James Cook [1728-1779].
A présent que nous avons vu le processus de rattachement géodésique des marégraphes dans un référentiel terrestre mondial, il convient d'évaluer sa qualité. Pour ce faire, nous avons décomposé celui-ci en ses trois maillons " naturels "; chacun correspondant à l'un des trois domaines techniques considérés : la marégraphie, le nivellement et la géodésie spatiale.
Le découpage choisi se justifie d'autant que les erreurs systématiques propres aux instruments d'un domaine peuvent raisonnablement être envisagées comme indépendantes des erreurs systématiques générées par les instruments des deux autres domaines. A cet égard, rappelons que les erreurs systématiques indépendantes subsistent, se cumulent, et se retrouvent dans le résultat final. Ceci quelle que soit la multiplicité des observations. En revanche, lorsqu'elles sont dépendantes, un effet de compensation peut se produire. Quant aux erreurs d'observation ou erreurs accidentelles, elles ne rentrent pas dans le propos de ce chapitre puisqu'elles ne se rapportent pas aux instruments eux-mêmes, mais à l'exploitation de leurs résultats.
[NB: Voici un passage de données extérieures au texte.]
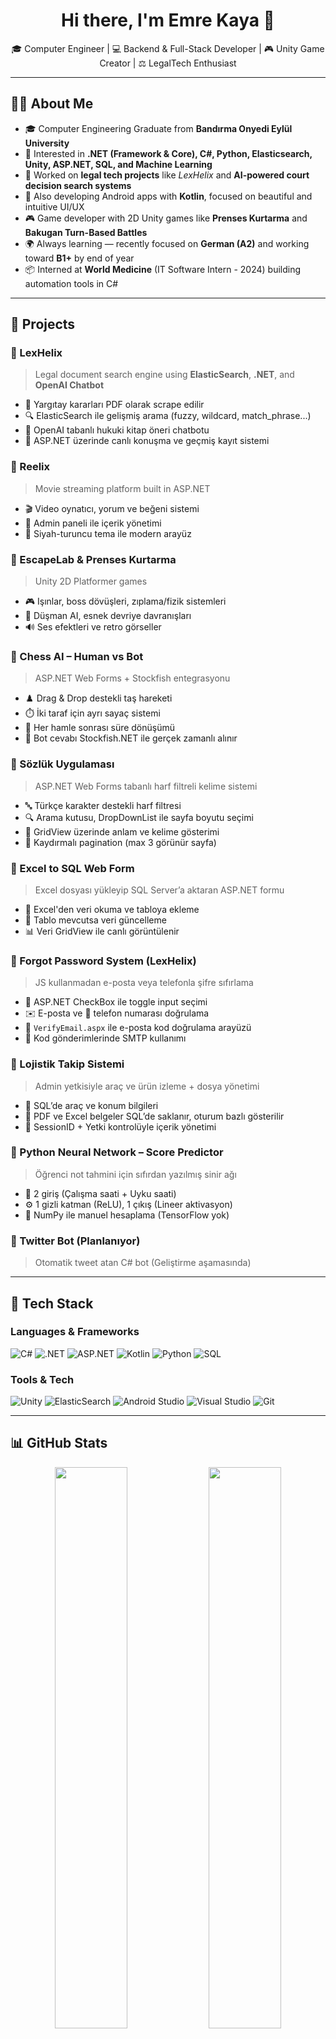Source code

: <h1 align="center">Hi there, I'm Emre Kaya 👋</h1>
<p align="center">
  🎓 Computer Engineer | 💻 Backend & Full-Stack Developer | 🎮 Unity Game Creator | ⚖️ LegalTech Enthusiast
</p>

---

## 👨‍💻 About Me

- 🎓 Computer Engineering Graduate from **Bandırma Onyedi Eylül University**
- 🧠 Interested in **.NET (Framework & Core), C#, Python, Elasticsearch, Unity, ASP.NET, SQL, and Machine Learning**
- 🔬 Worked on **legal tech projects** like *LexHelix* and **AI-powered court decision search systems**
- 📱 Also developing Android apps with **Kotlin**, focused on beautiful and intuitive UI/UX
- 🎮 Game developer with 2D Unity games like **Prenses Kurtarma** and **Bakugan Turn-Based Battles**
- 🌍 Always learning — recently focused on **German (A2)** and working toward **B1+** by end of year
- 📦 Interned at **World Medicine** (IT Software Intern - 2024) building automation tools in C#

---

## 🚀 Projects

### 🔹 LexHelix  
> Legal document search engine using **ElasticSearch**, **.NET**, and **OpenAI Chatbot**

- 🧾 Yargıtay kararları PDF olarak scrape edilir
- 🔍 ElasticSearch ile gelişmiş arama (fuzzy, wildcard, match_phrase...)
- 🤖 OpenAI tabanlı hukuki kitap öneri chatbotu
- 💬 ASP.NET üzerinde canlı konuşma ve geçmiş kayıt sistemi

### 🔹 Reelix  
> Movie streaming platform built in ASP.NET

- 🎬 Video oynatıcı, yorum ve beğeni sistemi
- 🧩 Admin paneli ile içerik yönetimi
- 🌙 Siyah-turuncu tema ile modern arayüz

### 🔹 EscapeLab & Prenses Kurtarma  
> Unity 2D Platformer games

- 🎮 Işınlar, boss dövüşleri, zıplama/fizik sistemleri
- 🤖 Düşman AI, esnek devriye davranışları
- 🔊 Ses efektleri ve retro görseller

### 🔹 Chess AI – Human vs Bot  
> ASP.NET Web Forms + Stockfish entegrasyonu

- ♟️ Drag & Drop destekli taş hareketi
- ⏱️ İki taraf için ayrı sayaç sistemi
- 🔁 Her hamle sonrası süre dönüşümü
- 🤖 Bot cevabı Stockfish.NET ile gerçek zamanlı alınır

### 🔹 Sözlük Uygulaması  
> ASP.NET Web Forms tabanlı harf filtreli kelime sistemi

- 🔤 Türkçe karakter destekli harf filtresi
- 🔍 Arama kutusu, DropDownList ile sayfa boyutu seçimi
- 📃 GridView üzerinde anlam ve kelime gösterimi
- 📜 Kaydırmalı pagination (max 3 görünür sayfa)

### 🔹 Excel to SQL Web Form  
> Excel dosyası yükleyip SQL Server’a aktaran ASP.NET formu

- 📄 Excel'den veri okuma ve tabloya ekleme
- 🔄 Tablo mevcutsa veri güncelleme
- 📊 Veri GridView ile canlı görüntülenir

### 🔹 Forgot Password System (LexHelix)  
> JS kullanmadan e-posta veya telefonla şifre sıfırlama

- 🔁 ASP.NET CheckBox ile toggle input seçimi
- ✉️ E-posta ve 📱 telefon numarası doğrulama
- 🔐 `VerifyEmail.aspx` ile e-posta kod doğrulama arayüzü
- 🧾 Kod gönderimlerinde SMTP kullanımı

### 🔹 Lojistik Takip Sistemi  
> Admin yetkisiyle araç ve ürün izleme + dosya yönetimi

- 🚚 SQL’de araç ve konum bilgileri
- 📄 PDF ve Excel belgeler SQL’de saklanır, oturum bazlı gösterilir
- 👤 SessionID + Yetki kontrolüyle içerik yönetimi

### 🔹 Python Neural Network – Score Predictor  
> Öğrenci not tahmini için sıfırdan yazılmış sinir ağı

- 🧠 2 giriş (Çalışma saati + Uyku saati)
- ⚙️ 1 gizli katman (ReLU), 1 çıkış (Lineer aktivasyon)
- 🐍 NumPy ile manuel hesaplama (TensorFlow yok)

### 🔹 Twitter Bot (Planlanıyor)  
> Otomatik tweet atan C# bot (Geliştirme aşamasında)

---

## 🧰 Tech Stack

### Languages & Frameworks
![C#](https://img.shields.io/badge/-C%23-239120?style=flat-square&logo=csharp&logoColor=white)
![.NET](https://img.shields.io/badge/-.NET%20Framework-5C2D91?style=flat-square&logo=.net&logoColor=white)
![ASP.NET](https://img.shields.io/badge/ASP.NET-blue?style=flat-square&logo=dotnet)
![Kotlin](https://img.shields.io/badge/-Kotlin-0095D5?style=flat-square&logo=kotlin&logoColor=white)
![Python](https://img.shields.io/badge/-Python-3776AB?style=flat-square&logo=python&logoColor=white)
![SQL](https://img.shields.io/badge/-SQL-4479A1?style=flat-square&logo=postgresql&logoColor=white)

### Tools & Tech
![Unity](https://img.shields.io/badge/-Unity-000000?style=flat-square&logo=unity&logoColor=white)
![ElasticSearch](https://img.shields.io/badge/-ElasticSearch-005571?style=flat-square&logo=elasticsearch&logoColor=white)
![Android Studio](https://img.shields.io/badge/-Android%20Studio-3DDC84?style=flat-square&logo=android-studio&logoColor=white)
![Visual Studio](https://img.shields.io/badge/-Visual%20Studio-5C2D91?style=flat-square&logo=visual-studio&logoColor=white)
![Git](https://img.shields.io/badge/-Git-F05032?style=flat-square&logo=git&logoColor=white)

---

## 📊 GitHub Stats

<p align="center">
  <img src="https://github-readme-stats.vercel.app/api?username=yourusername&show_icons=true&theme=github_dark" width="48%" />
  <img src="https://github-readme-stats.vercel.app/api/top-langs/?username=yourusername&layout=compact&theme=github_dark" width="48%" />
</p>

---

## 📬 Contact Me

- 📧 Gmail: [KayaEmreCE@gmail.com](mailto:KayaEmreCE@gmail.com)
- 🧠 LinkedIn, Portföy vs. gelecek eklemeler için yer bırakıldı

---

> 🔎 “I'm building the future of law and code — one repo at a time.”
Ces erreurs sont dites accidentelles car elles se produisent tantôt dans un sens, tantôt dans un autre, à l'inverse des erreurs systématiques qui se produisent systématiquement dans un sens. Si l'on suppose que les erreurs d'observation sont nombreuses, indépendantes, indifféremment positives ou négatives et où chacune d'elles est petite par rapport à la somme de toutes les autres, la loi des grands nombres postule que leurs valeurs tendent à se grouper autour de leur moyenne théorique zéro. La fréquence des plus grandes diminuant à mesure qu'elles s'écartent de la moyenne. La loi de probabilité des erreurs accidentelles est alors légitimement représentée par une courbe de Gauss centrée.
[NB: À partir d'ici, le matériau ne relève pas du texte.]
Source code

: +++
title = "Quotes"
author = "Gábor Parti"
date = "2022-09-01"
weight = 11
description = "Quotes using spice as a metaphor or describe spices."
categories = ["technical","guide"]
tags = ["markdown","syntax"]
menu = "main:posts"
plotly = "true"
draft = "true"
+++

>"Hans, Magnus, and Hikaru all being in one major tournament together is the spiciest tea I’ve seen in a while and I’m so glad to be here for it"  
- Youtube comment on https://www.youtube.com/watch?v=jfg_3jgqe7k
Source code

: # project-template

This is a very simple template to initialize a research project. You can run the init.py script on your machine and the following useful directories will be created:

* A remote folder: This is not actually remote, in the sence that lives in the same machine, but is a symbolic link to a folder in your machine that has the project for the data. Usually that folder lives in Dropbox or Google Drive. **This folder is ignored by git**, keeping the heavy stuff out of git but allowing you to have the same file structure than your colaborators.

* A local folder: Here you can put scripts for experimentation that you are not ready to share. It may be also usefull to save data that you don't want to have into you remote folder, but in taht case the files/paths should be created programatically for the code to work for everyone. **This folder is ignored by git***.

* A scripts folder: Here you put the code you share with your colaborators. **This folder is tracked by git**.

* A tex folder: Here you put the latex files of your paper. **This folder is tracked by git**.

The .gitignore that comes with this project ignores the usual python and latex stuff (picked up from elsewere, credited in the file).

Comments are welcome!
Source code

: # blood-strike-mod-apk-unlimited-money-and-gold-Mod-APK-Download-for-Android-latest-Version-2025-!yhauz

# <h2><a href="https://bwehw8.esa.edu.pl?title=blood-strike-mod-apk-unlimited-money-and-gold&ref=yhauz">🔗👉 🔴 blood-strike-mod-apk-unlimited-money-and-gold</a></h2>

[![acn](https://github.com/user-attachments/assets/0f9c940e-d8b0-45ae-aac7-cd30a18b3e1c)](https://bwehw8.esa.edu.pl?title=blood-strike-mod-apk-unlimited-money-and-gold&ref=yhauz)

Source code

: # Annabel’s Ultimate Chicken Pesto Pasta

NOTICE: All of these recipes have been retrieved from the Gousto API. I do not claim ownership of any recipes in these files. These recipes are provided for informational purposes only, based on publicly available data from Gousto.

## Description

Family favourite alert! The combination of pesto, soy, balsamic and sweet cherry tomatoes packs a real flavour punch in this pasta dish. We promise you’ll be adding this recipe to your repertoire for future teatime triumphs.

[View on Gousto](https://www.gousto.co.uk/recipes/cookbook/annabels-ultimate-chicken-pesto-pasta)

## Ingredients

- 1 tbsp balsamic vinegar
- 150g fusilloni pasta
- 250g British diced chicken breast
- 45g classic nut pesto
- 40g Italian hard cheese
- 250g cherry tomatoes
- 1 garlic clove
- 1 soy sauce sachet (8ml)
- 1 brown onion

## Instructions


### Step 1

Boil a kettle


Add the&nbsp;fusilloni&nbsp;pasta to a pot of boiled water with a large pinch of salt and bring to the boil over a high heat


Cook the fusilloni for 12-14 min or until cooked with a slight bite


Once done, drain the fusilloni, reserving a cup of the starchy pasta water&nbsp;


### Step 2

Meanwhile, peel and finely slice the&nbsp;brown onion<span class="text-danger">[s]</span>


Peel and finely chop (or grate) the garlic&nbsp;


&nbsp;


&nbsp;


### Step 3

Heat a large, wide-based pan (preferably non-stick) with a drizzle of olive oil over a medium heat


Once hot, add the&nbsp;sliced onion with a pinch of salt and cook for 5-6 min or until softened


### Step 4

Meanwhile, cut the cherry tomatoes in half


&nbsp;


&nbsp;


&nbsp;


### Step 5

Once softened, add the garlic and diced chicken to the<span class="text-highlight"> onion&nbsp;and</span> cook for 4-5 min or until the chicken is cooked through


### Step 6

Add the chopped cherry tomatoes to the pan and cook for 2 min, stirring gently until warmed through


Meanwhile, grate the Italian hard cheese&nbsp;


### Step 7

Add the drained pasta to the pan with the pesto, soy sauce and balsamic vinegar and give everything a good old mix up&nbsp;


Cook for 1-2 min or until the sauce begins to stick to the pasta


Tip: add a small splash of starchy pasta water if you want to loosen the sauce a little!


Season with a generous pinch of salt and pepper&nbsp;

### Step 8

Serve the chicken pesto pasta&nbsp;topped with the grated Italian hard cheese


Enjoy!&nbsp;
Notons que parmi les imperfections génératrices d'erreurs systématiques, les unes sont connues et déterminées, d'autres sont connues mais non déterminées, voire non déterminables, et certaines enfin ne sont pas connues et a fortiori ne sont pas susceptibles d'être déterminées. Aussi, il serait nécessaire de faire pour chaque instrument pris individuellement une étude complète et rigoureuse des erreurs systématiques dues à la fois à sa conception matérielle et aux conditions de son fonctionnement. Ce travail dépasse largement le cadre de ce travail. Nous nous sommes donc limités à quelques techniques de chaque domaine, en général les plus significatives à l'heure actuelle, sans toutefois rentrer dans les considérations des réalisations pratiques, spécifiques aux constructeurs.
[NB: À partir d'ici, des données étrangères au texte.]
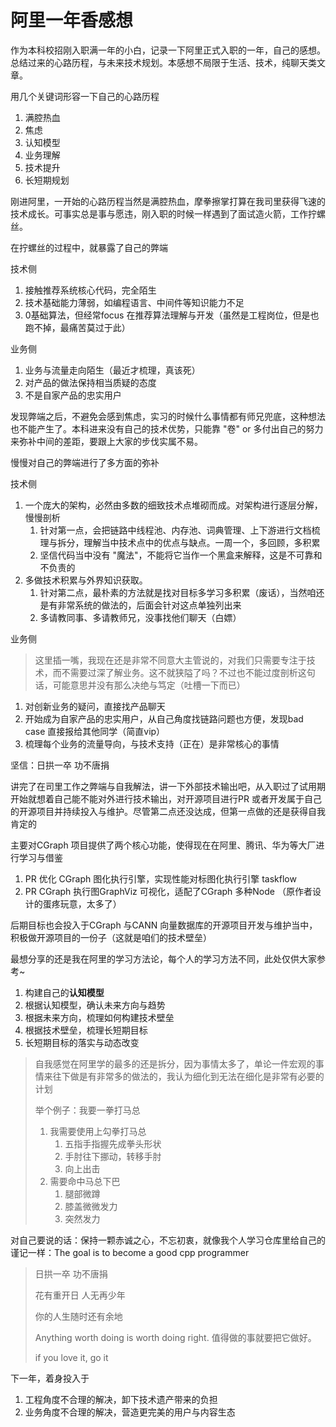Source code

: # 阿里一年香感想

作为本科校招刚入职满一年的小白，记录一下阿里正式入职的一年，自己的感想。总结过来的心路历程，与未来技术规划。本感想不局限于生活、技术，纯聊天类文章。



用几个关键词形容一下自己的心路历程



1. 满腔热血
2. 焦虑
3. 认知模型
4. 业务理解
5. 技术提升
6. 长短期规划



刚进阿里，一开始的心路历程当然是满腔热血，摩拳擦掌打算在我司里获得飞速的技术成长。可事实总是事与愿违，刚入职的时候一样遇到了面试造火箭，工作拧螺丝。

在拧螺丝的过程中，就暴露了自己的弊端

技术侧

1. 接触推荐系统核心代码，完全陌生
2. 技术基础能力薄弱，如编程语言、中间件等知识能力不足
3. 0基础算法，但经常focus 在推荐算法理解与开发（虽然是工程岗位，但是也跑不掉，最痛苦莫过于此）

业务侧

1. 业务与流量走向陌生（最近才梳理，真该死）
2. 对产品的做法保持相当质疑的态度
3. 不是自家产品的忠实用户



发现弊端之后，不避免会感到焦虑，实习的时候什么事情都有师兄兜底，这种想法也不能产生了。本科进来没有自己的技术优势，只能靠 "卷" or 多付出自己的努力来弥补中间的差距，要跟上大家的步伐实属不易。

慢慢对自己的弊端进行了多方面的弥补

技术侧

1. 一个庞大的架构，必然由多数的细致技术点堆砌而成。对架构进行逐层分解，慢慢剖析
   1. 针对第一点，会把链路中线程池、内存池、词典管理、上下游进行文档梳理与拆分，理解当中技术点中的优点与缺点。一周一个，多回顾，多积累
   2. 坚信代码当中没有 "魔法"，不能将它当作一个黑盒来解释，这是不可靠和不负责的
2. 多做技术积累与外界知识获取。
   1. 针对第二点，最朴素的方法就是找对目标多学习多积累（废话），当然咱还是有非常系统的做法的，后面会针对这点单独列出来
   2. 多请教同事、多请教师兄，没事找他们聊天（白嫖）



业务侧

> 这里插一嘴，我现在还是非常不同意大主管说的，对我们只需要专注于技术，而不需要过深了解业务。这不就狭隘了吗？不过也不能过度剖析这句话，可能意思并没有那么决绝与笃定（吐槽一下而已）

1. 对创新业务的疑问，直接找产品聊天
2. 开始成为自家产品的忠实用户，从自己角度找链路问题也方便，发现bad case 直接报给其他同学（简直vip）
3. 梳理每个业务的流量导向，与技术支持（正在）是非常核心的事情



坚信：日拱一卒 功不唐捐



讲完了在司里工作之弊端与自我解法，讲一下外部技术输出吧，从入职过了试用期开始就想着自己能不能对外进行技术输出，对开源项目进行PR 或者开发属于自己的开源项目并持续投入与维护。尽管第二点还没达成，但第一点做的还是获得自我肯定的

主要对CGraph 项目提供了两个核心功能，使得现在在阿里、腾讯、华为等大厂进行学习与借鉴

1. PR 优化 CGraph 图化执行引擎，实现性能对标图化执行引擎 taskflow
2. PR CGraph 执行图GraphViz 可视化，适配了CGraph 多种Node （原作者设计的蛋疼玩意，太多了）

后期目标也会投入于CGraph 与CANN 向量数据库的开源项目开发与维护当中，积极做开源项目的一份子（这就是咱们的技术壁垒）





最想分享的还是我在阿里的学习方法论，每个人的学习方法不同，此处仅供大家参考~

1. 构建自己的**认知模型**
2. 根据认知模型，确认未来方向与趋势
3. 根据未来方向，梳理如何构建技术壁垒
4. 根据技术壁垒，梳理长短期目标
5. 长短期目标的落实与动态改变



> 自我感觉在阿里学的最多的还是拆分，因为事情太多了，单论一件宏观的事情来往下做是有非常多的做法的，我认为细化到无法在细化是非常有必要的计划
>
> 举个例子：我要一拳打马总
>
> 1. 我需要使用上勾拳打马总
>    1. 五指手指握先成拳头形状
>    2. 手肘往下挪动，转移手肘
>    3. 向上出击
> 2. 需要命中马总下巴
>    1. 腿部微蹲
>    2. 膝盖微微发力
>    3. 突然发力





对自己要说的话：保持一颗赤诚之心，不忘初衷，就像我个人学习仓库里给自己的谨记一样：The goal is to become a good cpp programmer

> 日拱一卒 功不唐捐
>
> 花有重开日 人无再少年
>
> 你的人生随时还有余地
>
> Anything worth doing is worth doing right. 值得做的事就要把它做好。
>
> if you love it, go it





下一年，着身投入于

1. 工程角度不合理的解决，卸下技术遗产带来的负担
2. 业务角度不合理的解决，营造更完美的用户与内容生态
Nous avons déjà vu au chapitre II quelles sont les principales techniques de marégraphie en usage à l'heure actuelle. Le principe de mesure de chacune d'elles a alors été décrit. Dans le cadre du travail de thèse, nous avons naturellement porté toute notre attention sur les marégraphes mécaniques à flotteur. D'une part, ce type de marégraphe est encore le plus largement répandu, et d'autre part, le seul marégraphe aujourd'hui à la charge de l'IGN fonctionne suivant ce principe (cf. annexe A). La volonté de remplacer ce vieil instrument centenaire, nous a par ailleurs conduit à nous intéresser aux techniques modernes disponibles. Le choix s'est progressivement dirigé vers les marégraphes acoustiques, d'abord en raison des performances que nous avons pu constater dans les publications effectuées à leur sujet par différents chercheurs [Scherer 1986, Homes 1992, Gill et al 1993, Lenon et al 1993, Vassie 1993], mais aussi parce que le SHOM a opté pour ce type d'appareil après une phase expérimentale de plusieurs années [Dupuy 1993, Simon 1993]. Aussi, la perspective d'une collaboration nationale avec cet organisme nous encourage à maintenir ce choix initial, de manière à bénéficier des développements et de l'expertise déjà acquises et à maintenir un parc homogène d'instruments.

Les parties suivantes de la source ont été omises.